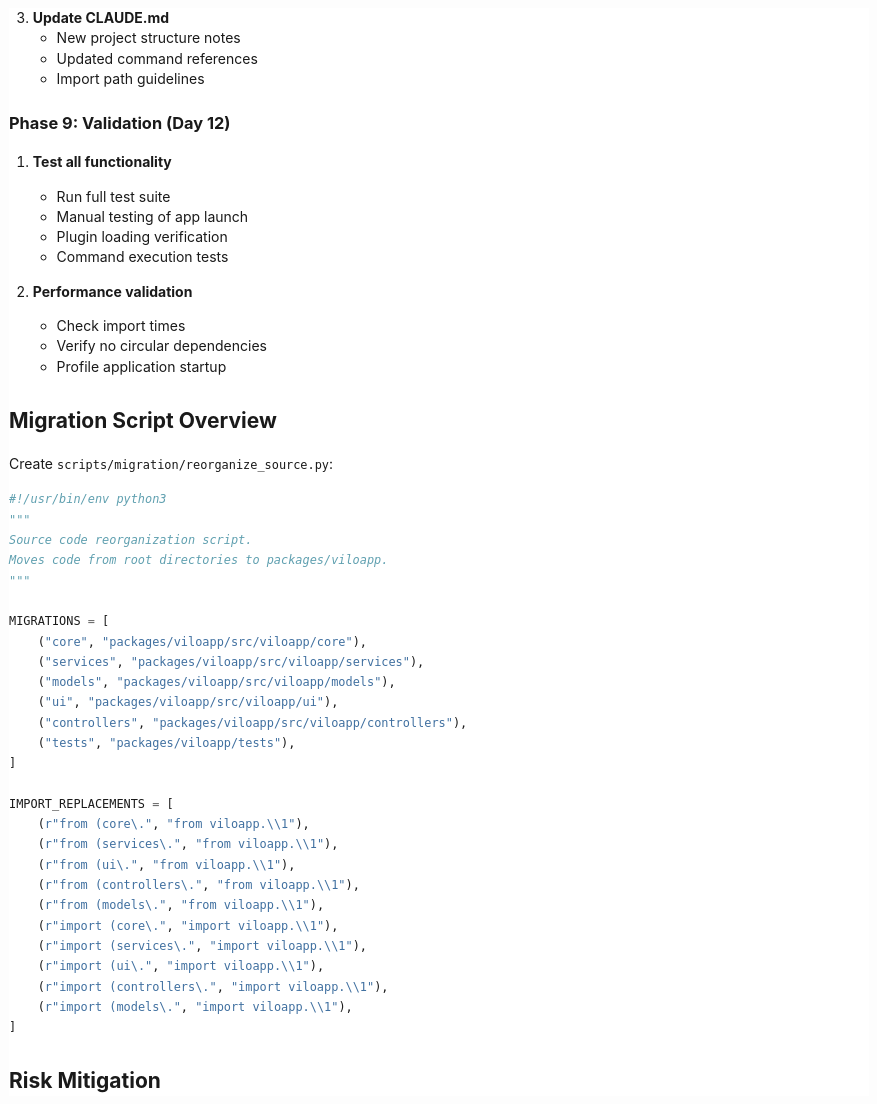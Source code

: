 3. **Update CLAUDE.md**
   - New project structure notes
   - Updated command references
   - Import path guidelines

### Phase 9: Validation (Day 12)
1. **Test all functionality**
   - Run full test suite
   - Manual testing of app launch
   - Plugin loading verification
   - Command execution tests

2. **Performance validation**
   - Check import times
   - Verify no circular dependencies
   - Profile application startup

## Migration Script Overview

Create `scripts/migration/reorganize_source.py`:
```python
#!/usr/bin/env python3
"""
Source code reorganization script.
Moves code from root directories to packages/viloapp.
"""

MIGRATIONS = [
    ("core", "packages/viloapp/src/viloapp/core"),
    ("services", "packages/viloapp/src/viloapp/services"),
    ("models", "packages/viloapp/src/viloapp/models"),
    ("ui", "packages/viloapp/src/viloapp/ui"),
    ("controllers", "packages/viloapp/src/viloapp/controllers"),
    ("tests", "packages/viloapp/tests"),
]

IMPORT_REPLACEMENTS = [
    (r"from (core\.", "from viloapp.\\1"),
    (r"from (services\.", "from viloapp.\\1"),
    (r"from (ui\.", "from viloapp.\\1"),
    (r"from (controllers\.", "from viloapp.\\1"),
    (r"from (models\.", "from viloapp.\\1"),
    (r"import (core\.", "import viloapp.\\1"),
    (r"import (services\.", "import viloapp.\\1"),
    (r"import (ui\.", "import viloapp.\\1"),
    (r"import (controllers\.", "import viloapp.\\1"),
    (r"import (models\.", "import viloapp.\\1"),
]
```

## Risk Mitigation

---*---

Your task: If a record holds a picture, leave the picture out and copy everything else exactly.

Output of the task:
Source code

: 3. **Update CLAUDE.md**
   - New project structure notes
   - Updated command references
   - Import path guidelines

### Phase 9: Validation (Day 12)
1. **Test all functionality**
   - Run full test suite
   - Manual testing of app launch
   - Plugin loading verification
   - Command execution tests

2. **Performance validation**
   - Check import times
   - Verify no circular dependencies
   - Profile application startup

## Migration Script Overview

Create `scripts/migration/reorganize_source.py`:
```python
#!/usr/bin/env python3
"""
Source code reorganization script.
Moves code from root directories to packages/viloapp.
"""

MIGRATIONS = [
    ("core", "packages/viloapp/src/viloapp/core"),
    ("services", "packages/viloapp/src/viloapp/services"),
    ("models", "packages/viloapp/src/viloapp/models"),
    ("ui", "packages/viloapp/src/viloapp/ui"),
    ("controllers", "packages/viloapp/src/viloapp/controllers"),
    ("tests", "packages/viloapp/tests"),
]

IMPORT_REPLACEMENTS = [
    (r"from (core\.", "from viloapp.\\1"),
    (r"from (services\.", "from viloapp.\\1"),
    (r"from (ui\.", "from viloapp.\\1"),
    (r"from (controllers\.", "from viloapp.\\1"),
    (r"from (models\.", "from viloapp.\\1"),
    (r"import (core\.", "import viloapp.\\1"),
    (r"import (services\.", "import viloapp.\\1"),
    (r"import (ui\.", "import viloapp.\\1"),
    (r"import (controllers\.", "import viloapp.\\1"),
    (r"import (models\.", "import viloapp.\\1"),
]
```

## Risk Mitigation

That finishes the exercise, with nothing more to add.